In this table, the code or symbol name is shown on the first line, followed by the decimal value for that code or symbol, followed by the hexadecimal value. The binary value can be computed based on the row and column where the code or symbol resides, or directly from the hexadecimal value. For example, the character "+" has the binary value "010 1011", with "010" taken from the row and "1011" taken from the column. Similarly, the lowercase letter 'p' has the binary value "111 0000".

The background color for each code or symbol indicates the category that the code resides in. Red indicates control (non-printable) codes. Orange indicates basic punctuation and symbols. Yellow indicates numeric digits. Green indicates the uppercase letters. Blue indicates lowercase letters. (part of the extended character set). Purple indicates punctuation and symbols that are in the extended character set. (If color viewing is not available, the following table gives these categories as numeric ranges.)
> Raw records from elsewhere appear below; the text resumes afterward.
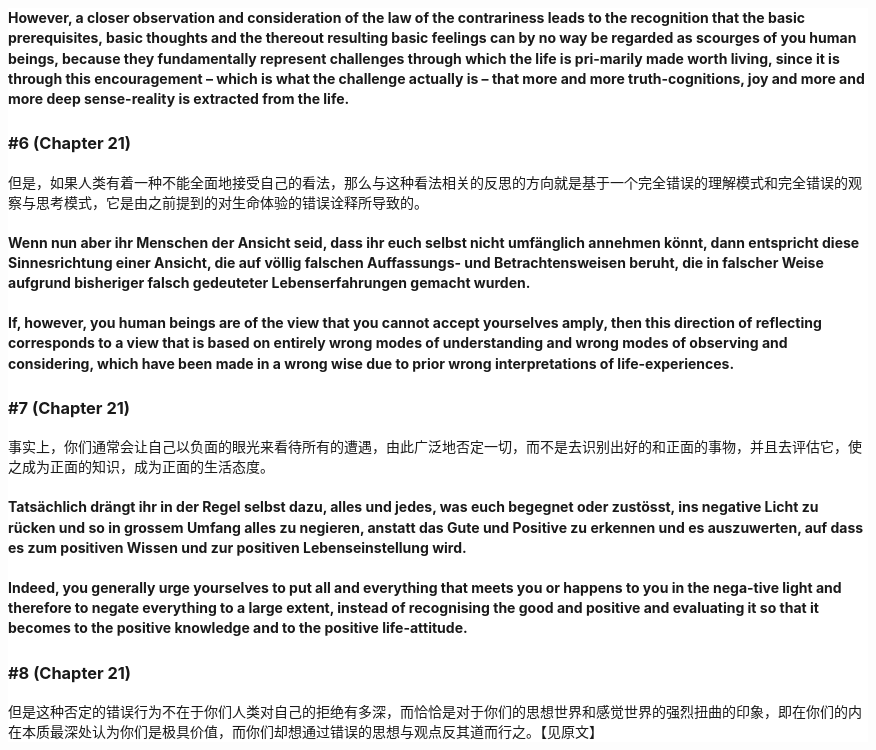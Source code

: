 #### However, a closer observation and consideration of the law of the contrariness leads to the recognition that the basic prerequisites, basic thoughts and the thereout resulting basic feelings can by no way be regarded as scourges of you human beings, because they fundamentally represent challenges through which the life is pri-marily made worth living, since it is through this encouragement – which is what the challenge actually is – that more and more truth-cognitions, joy and more and more deep sense-reality is extracted from the life.

### #6 (Chapter 21)

但是，如果人类有着一种不能全面地接受自己的看法，那么与这种看法相关的反思的方向就是基于一个完全错误的理解模式和完全错误的观察与思考模式，它是由之前提到的对生命体验的错误诠释所导致的。

#### Wenn nun aber ihr Menschen der Ansicht seid, dass ihr euch selbst nicht umfänglich annehmen könnt, dann entspricht diese Sinnesrichtung einer Ansicht, die auf völlig falschen Auffassungs- und Betrachtensweisen beruht, die in falscher Weise aufgrund bisheriger falsch gedeuteter Lebenserfahrungen gemacht wurden.

#### If, however, you human beings are of the view that you cannot accept yourselves amply, then this direction of reflecting corresponds to a view that is based on entirely wrong modes of understanding and wrong modes of observing and considering, which have been made in a wrong wise due to prior wrong interpretations of life-experiences.

### #7 (Chapter 21)

事实上，你们通常会让自己以负面的眼光来看待所有的遭遇，由此广泛地否定一切，而不是去识别出好的和正面的事物，并且去评估它，使之成为正面的知识，成为正面的生活态度。

#### Tatsächlich drängt ihr in der Regel selbst dazu, alles und jedes, was euch begegnet oder zustösst, ins negative Licht zu rücken und so in grossem Umfang alles zu negieren, anstatt das Gute und Positive zu erkennen und es auszuwerten, auf dass es zum positiven Wissen und zur positiven Lebenseinstellung wird.

#### Indeed, you generally urge yourselves to put all and everything that meets you or happens to you in the nega-tive light and therefore to negate everything to a large extent, instead of recognising the good and positive and evaluating it so that it becomes to the positive knowledge and to the positive life-attitude.

### #8 (Chapter 21)

但是这种否定的错误行为不在于你们人类对自己的拒绝有多深，而恰恰是对于你们的思想世界和感觉世界的强烈扭曲的印象，即在你们的内在本质最深处认为你们是极具价值，而你们却想通过错误的思想与观点反其道而行之。【见原文】

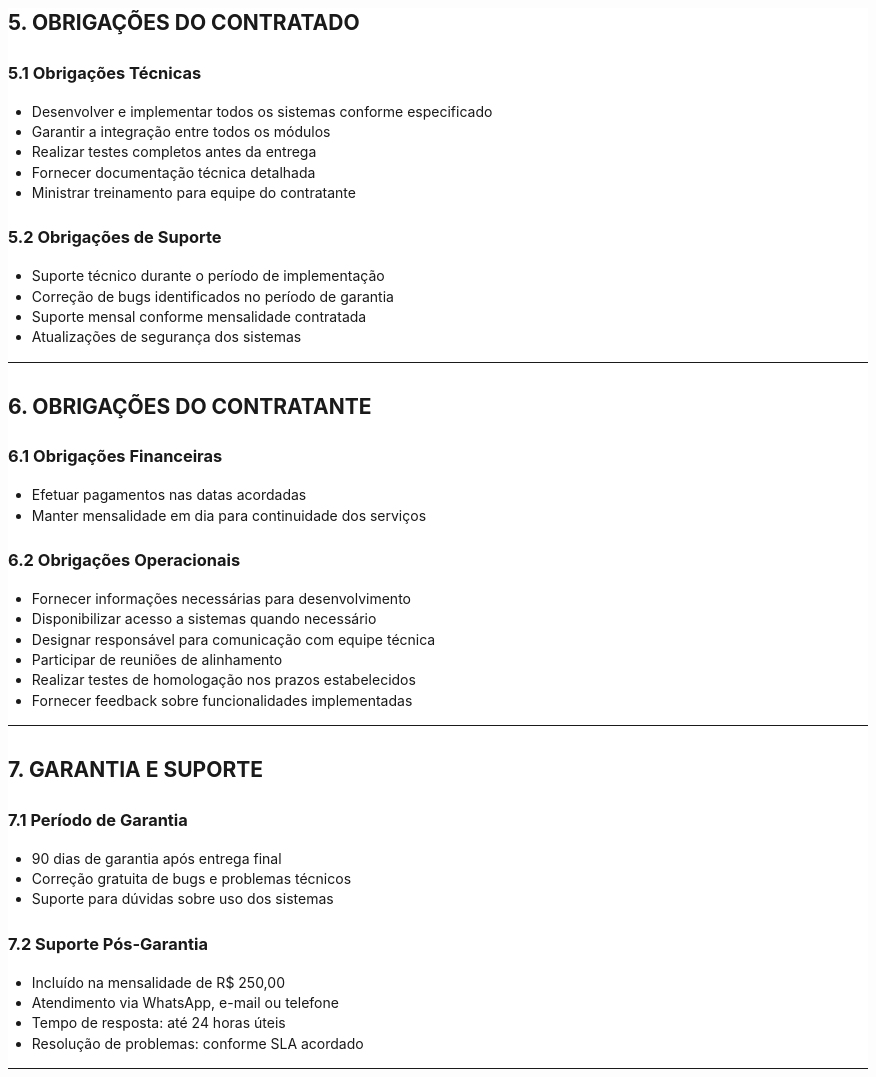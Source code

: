 
## 5. OBRIGAÇÕES DO CONTRATADO

### 5.1 Obrigações Técnicas
- Desenvolver e implementar todos os sistemas conforme especificado
- Garantir a integração entre todos os módulos
- Realizar testes completos antes da entrega
- Fornecer documentação técnica detalhada
- Ministrar treinamento para equipe do contratante

### 5.2 Obrigações de Suporte
- Suporte técnico durante o período de implementação
- Correção de bugs identificados no período de garantia
- Suporte mensal conforme mensalidade contratada
- Atualizações de segurança dos sistemas

---

## 6. OBRIGAÇÕES DO CONTRATANTE

### 6.1 Obrigações Financeiras
- Efetuar pagamentos nas datas acordadas
- Manter mensalidade em dia para continuidade dos serviços

### 6.2 Obrigações Operacionais
- Fornecer informações necessárias para desenvolvimento
- Disponibilizar acesso a sistemas quando necessário
- Designar responsável para comunicação com equipe técnica
- Participar de reuniões de alinhamento
- Realizar testes de homologação nos prazos estabelecidos
- Fornecer feedback sobre funcionalidades implementadas

---

## 7. GARANTIA E SUPORTE

### 7.1 Período de Garantia
- 90 dias de garantia após entrega final
- Correção gratuita de bugs e problemas técnicos
- Suporte para dúvidas sobre uso dos sistemas

### 7.2 Suporte Pós-Garantia
- Incluído na mensalidade de R$ 250,00
- Atendimento via WhatsApp, e-mail ou telefone
- Tempo de resposta: até 24 horas úteis
- Resolução de problemas: conforme SLA acordado

---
ASCII Code Divisions and Categories

The ASCII code is divided into three main divisions and five categories as shown in this table:

Division
Category
ASCII Range
Decimal
Hexadecimal
Binary
Control
0 to 31 and 127
Control Characters (non-printable) (Red) 0 to 31 0x00 to 0x1F 0b0000000 to 0b0011111
127 0x7F 0b1111111
Basic Printable
32 to 95
Symbols and Punctuation (Orange) 32 to 47 0x20 to 0x2F 0b0100000 to 0b0101111
58 to 64 0x3A to 0x40 0b0111010 to 0b1000000
91 to 95 0x5B to 0x5F 0b1011011 to 0b1011111
Numbers (Yellow) 48 to 57 0x30 to 0x39 0b0110000 to 0b0111001
Uppercase Letters (Green) 65 to 90 0x41 to 0x5A 0b1000001 to 0b1011010
Extended Printable
96 to 126
Lowercase Letters (Blue) 97 to 122 0x61 to 0x7A 0b1100001 to 0b1111010
Extended Symbols and Punctuation (Purple) 96 0x60 0b1100000
123 to 126 0x7B to 0x7E 0b1111011 to 0b1111110

The extended printable character set was deliberately arranged so that if a symbol was received in this range and could not be displayed due to limitations of the printing or display device, the symbol in the basic printable range exactly 32 (0x20) positions earlier could be substituted and would provide reasonable results. In such situations, "{" and "}" would be displayed or printed as "[" and "]", while lowercase letters would be displayed or printed in uppercase.



ASCII Control Codes

This section gives the full names and some additional information on the 33 control characters in ASCII. The section is color coded by the original use of the given code, which may not reflect modern use, particularly when control characters are not being used to manage a data transmission.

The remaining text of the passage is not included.